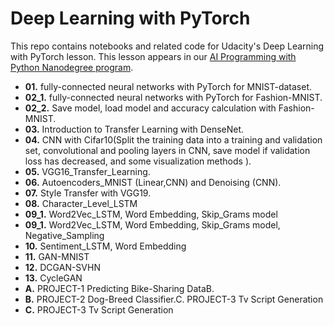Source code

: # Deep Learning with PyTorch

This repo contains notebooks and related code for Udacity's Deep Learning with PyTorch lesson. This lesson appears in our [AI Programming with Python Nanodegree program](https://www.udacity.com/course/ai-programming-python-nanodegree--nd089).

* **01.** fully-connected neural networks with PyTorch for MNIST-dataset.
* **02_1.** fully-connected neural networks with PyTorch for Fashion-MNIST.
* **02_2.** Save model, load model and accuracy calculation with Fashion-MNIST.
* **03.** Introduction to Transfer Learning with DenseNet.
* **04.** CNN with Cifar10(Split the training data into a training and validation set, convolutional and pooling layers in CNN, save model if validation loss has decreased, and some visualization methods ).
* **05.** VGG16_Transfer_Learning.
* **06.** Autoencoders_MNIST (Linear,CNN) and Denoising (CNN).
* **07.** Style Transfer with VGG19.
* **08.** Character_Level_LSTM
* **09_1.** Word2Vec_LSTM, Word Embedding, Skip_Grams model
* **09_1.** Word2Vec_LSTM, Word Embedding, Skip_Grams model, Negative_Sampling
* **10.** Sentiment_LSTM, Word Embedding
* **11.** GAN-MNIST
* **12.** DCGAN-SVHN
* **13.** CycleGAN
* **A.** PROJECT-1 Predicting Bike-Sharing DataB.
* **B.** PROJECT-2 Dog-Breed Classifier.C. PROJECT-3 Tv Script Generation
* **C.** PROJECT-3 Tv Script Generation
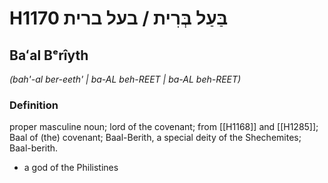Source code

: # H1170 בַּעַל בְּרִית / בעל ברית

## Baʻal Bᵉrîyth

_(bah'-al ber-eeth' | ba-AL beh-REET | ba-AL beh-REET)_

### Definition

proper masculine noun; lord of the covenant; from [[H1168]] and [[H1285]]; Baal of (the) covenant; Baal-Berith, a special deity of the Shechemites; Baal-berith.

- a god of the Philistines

_INSTRUCTIONS FOR THE TASK_. For the records above, state the number of lines that contain "Word", and provide nothing further.

_SOLUTION TO THIS PROBLEM_. 3